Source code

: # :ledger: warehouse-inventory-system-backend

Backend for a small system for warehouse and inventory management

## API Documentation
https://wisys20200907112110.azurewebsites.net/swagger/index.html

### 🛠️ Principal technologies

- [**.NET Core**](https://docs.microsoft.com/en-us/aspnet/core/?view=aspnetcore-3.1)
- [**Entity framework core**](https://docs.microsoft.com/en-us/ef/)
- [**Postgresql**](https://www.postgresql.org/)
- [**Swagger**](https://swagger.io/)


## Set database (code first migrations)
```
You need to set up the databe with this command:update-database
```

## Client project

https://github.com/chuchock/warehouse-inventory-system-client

--------------------------------------------------

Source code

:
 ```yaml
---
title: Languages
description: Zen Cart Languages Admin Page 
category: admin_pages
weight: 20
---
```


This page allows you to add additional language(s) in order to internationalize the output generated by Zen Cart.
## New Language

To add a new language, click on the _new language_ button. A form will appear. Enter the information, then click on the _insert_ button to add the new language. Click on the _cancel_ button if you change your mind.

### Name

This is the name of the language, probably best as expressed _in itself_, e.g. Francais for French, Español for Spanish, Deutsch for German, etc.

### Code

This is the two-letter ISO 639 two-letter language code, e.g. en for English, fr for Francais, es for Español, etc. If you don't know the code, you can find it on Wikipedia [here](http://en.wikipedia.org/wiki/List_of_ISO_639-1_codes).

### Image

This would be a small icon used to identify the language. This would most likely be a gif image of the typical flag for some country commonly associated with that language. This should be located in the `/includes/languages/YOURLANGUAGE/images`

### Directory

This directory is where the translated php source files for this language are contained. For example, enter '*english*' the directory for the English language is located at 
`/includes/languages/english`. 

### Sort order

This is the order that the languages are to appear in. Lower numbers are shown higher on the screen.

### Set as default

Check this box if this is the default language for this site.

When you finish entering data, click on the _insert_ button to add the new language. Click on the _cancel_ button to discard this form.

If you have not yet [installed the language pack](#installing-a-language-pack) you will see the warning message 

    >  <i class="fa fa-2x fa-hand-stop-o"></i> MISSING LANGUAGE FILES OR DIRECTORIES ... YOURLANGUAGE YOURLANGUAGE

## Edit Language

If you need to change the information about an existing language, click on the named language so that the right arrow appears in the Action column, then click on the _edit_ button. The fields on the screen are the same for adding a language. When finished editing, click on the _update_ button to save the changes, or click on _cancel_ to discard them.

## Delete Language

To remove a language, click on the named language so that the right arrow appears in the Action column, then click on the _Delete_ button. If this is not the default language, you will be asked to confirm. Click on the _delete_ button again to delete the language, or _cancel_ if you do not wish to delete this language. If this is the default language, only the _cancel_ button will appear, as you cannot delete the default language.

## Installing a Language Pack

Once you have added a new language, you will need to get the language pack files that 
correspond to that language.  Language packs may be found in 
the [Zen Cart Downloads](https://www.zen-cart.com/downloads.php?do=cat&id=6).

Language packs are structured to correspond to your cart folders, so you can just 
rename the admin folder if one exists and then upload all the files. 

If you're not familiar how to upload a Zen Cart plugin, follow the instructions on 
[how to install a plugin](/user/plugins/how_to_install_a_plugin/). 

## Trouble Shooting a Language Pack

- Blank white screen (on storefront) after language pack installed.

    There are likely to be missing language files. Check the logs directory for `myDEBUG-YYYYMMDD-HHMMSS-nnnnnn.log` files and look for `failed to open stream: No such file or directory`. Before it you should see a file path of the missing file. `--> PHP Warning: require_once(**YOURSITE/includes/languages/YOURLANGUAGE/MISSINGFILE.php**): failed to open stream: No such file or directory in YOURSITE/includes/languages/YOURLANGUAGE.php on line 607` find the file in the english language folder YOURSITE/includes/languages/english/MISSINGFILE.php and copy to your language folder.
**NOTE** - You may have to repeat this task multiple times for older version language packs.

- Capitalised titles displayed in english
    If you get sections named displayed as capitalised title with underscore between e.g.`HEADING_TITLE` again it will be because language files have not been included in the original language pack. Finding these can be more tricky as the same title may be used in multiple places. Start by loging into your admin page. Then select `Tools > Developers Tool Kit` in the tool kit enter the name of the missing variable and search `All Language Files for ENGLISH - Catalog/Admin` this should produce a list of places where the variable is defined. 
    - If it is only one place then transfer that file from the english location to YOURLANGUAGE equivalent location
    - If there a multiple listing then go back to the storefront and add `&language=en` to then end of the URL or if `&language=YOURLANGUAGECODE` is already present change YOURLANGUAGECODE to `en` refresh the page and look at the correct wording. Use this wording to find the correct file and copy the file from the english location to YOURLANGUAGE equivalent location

--------------------------------------------------

Everything from the line with "### Directory" through the line with "## Delete Language" should be written out exactly as it appears above, end lines included, and nothing outside that range.

### Directory

This directory is where the translated php source files for this language are contained. For example, enter '*english*' the directory for the English language is located at 
`/includes/languages/english`. 

### Sort order

This is the order that the languages are to appear in. Lower numbers are shown higher on the screen.

### Set as default

Check this box if this is the default language for this site.

When you finish entering data, click on the _insert_ button to add the new language. Click on the _cancel_ button to discard this form.

If you have not yet [installed the language pack](#installing-a-language-pack) you will see the warning message 

    >  <i class="fa fa-2x fa-hand-stop-o"></i> MISSING LANGUAGE FILES OR DIRECTORIES ... YOURLANGUAGE YOURLANGUAGE

## Edit Language

If you need to change the information about an existing language, click on the named language so that the right arrow appears in the Action column, then click on the _edit_ button. The fields on the screen are the same for adding a language. When finished editing, click on the _update_ button to save the changes, or click on _cancel_ to discard them.

## Delete Language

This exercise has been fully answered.